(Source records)
******************************

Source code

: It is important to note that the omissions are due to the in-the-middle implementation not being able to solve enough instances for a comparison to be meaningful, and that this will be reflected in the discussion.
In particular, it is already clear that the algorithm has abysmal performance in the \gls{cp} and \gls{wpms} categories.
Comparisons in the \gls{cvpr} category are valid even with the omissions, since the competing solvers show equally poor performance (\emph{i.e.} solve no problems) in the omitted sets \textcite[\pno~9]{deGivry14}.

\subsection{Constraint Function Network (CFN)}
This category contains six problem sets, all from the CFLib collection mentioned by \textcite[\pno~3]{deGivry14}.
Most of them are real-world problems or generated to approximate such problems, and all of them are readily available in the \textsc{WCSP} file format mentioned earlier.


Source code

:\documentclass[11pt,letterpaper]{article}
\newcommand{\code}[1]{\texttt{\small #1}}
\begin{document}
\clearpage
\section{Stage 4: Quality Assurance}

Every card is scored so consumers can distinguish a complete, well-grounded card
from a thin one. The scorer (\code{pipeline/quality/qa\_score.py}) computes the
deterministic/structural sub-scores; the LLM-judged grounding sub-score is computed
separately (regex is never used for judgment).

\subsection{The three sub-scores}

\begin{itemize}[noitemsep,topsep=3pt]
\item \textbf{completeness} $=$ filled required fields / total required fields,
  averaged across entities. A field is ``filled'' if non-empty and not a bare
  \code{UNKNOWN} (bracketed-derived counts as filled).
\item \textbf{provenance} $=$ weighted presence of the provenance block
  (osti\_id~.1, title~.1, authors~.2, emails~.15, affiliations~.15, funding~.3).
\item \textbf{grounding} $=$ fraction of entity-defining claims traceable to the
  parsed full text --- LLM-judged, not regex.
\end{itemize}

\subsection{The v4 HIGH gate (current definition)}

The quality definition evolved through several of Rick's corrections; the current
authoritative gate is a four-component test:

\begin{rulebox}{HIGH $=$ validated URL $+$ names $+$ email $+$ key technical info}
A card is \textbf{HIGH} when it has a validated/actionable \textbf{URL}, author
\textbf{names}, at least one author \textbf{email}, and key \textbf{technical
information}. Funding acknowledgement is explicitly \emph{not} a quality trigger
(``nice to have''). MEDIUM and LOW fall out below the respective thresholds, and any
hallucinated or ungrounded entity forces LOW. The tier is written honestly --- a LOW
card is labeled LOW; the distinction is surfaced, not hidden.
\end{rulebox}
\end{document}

******************************

* Task statement: Using the data above, print exactly the lines from the line that contains "This category contains" through the line that contains "deterministic/structural sub-scores; the", with both included.

* Exercise answer:
This category contains six problem sets, all from the CFLib collection mentioned by \textcite[\pno~3]{deGivry14}.
Most of them are real-world problems or generated to approximate such problems, and all of them are readily available in the \textsc{WCSP} file format mentioned earlier.


Source code

:\documentclass[11pt,letterpaper]{article}
\newcommand{\code}[1]{\texttt{\small #1}}
\begin{document}
\clearpage
\section{Stage 4: Quality Assurance}

Every card is scored so consumers can distinguish a complete, well-grounded card
from a thin one. The scorer (\code{pipeline/quality/qa\_score.py}) computes the
deterministic/structural sub-scores; the LLM-judged grounding sub-score is computed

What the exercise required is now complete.